## PROBLEM STATEMENT
Every line of the records below from the line with "1,4^2 & < & 2 & < & 1,5^2" up to and including the line with "1,41^2 & < & 2" must be reproduced exactly, and no line outside that range.

[EXTRACTED MATERIAL — start]

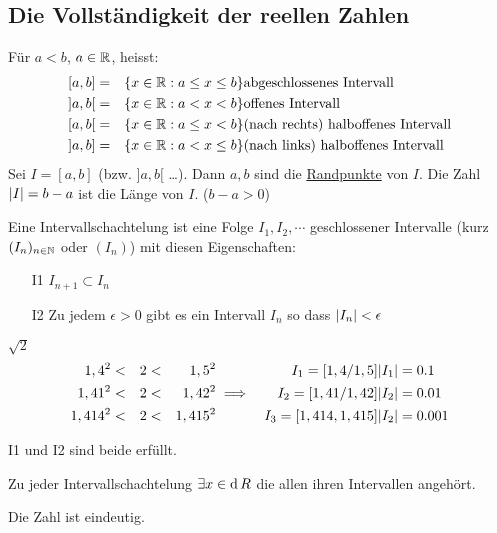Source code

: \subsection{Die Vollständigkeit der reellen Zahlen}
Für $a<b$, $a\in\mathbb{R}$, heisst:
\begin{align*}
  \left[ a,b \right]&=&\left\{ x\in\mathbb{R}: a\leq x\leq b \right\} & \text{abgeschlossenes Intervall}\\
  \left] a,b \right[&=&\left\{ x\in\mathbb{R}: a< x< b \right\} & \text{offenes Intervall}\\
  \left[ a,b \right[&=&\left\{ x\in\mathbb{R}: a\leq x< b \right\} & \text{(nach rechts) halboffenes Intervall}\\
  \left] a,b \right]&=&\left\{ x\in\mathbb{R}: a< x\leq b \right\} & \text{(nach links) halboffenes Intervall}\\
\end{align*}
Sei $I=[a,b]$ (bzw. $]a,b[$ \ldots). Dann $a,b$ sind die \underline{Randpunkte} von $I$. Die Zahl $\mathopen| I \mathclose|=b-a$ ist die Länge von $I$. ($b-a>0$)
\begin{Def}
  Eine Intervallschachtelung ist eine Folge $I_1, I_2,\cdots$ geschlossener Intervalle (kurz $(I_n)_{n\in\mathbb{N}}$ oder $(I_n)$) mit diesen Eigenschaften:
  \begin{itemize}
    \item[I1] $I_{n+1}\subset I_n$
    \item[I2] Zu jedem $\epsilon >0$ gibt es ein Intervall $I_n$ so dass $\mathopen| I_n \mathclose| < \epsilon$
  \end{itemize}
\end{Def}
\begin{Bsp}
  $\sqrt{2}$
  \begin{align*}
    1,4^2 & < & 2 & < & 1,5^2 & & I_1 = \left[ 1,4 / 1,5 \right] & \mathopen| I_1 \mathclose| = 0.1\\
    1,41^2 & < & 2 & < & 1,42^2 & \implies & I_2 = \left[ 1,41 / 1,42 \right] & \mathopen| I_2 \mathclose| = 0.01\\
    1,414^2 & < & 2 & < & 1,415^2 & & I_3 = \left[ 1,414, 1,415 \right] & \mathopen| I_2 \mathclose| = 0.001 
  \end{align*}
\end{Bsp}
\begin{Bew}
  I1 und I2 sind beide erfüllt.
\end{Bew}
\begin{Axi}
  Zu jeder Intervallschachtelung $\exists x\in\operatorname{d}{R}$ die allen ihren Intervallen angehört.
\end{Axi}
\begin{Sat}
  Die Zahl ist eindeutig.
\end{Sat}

[EXTRACTED MATERIAL — finish]

## ANSWER TO THE PROBLEM
    1,4^2 & < & 2 & < & 1,5^2 & & I_1 = \left[ 1,4 / 1,5 \right] & \mathopen| I_1 \mathclose| = 0.1\\
    1,41^2 & < & 2 & < & 1,42^2 & \implies & I_2 = \left[ 1,41 / 1,42 \right] & \mathopen| I_2 \mathclose| = 0.01\\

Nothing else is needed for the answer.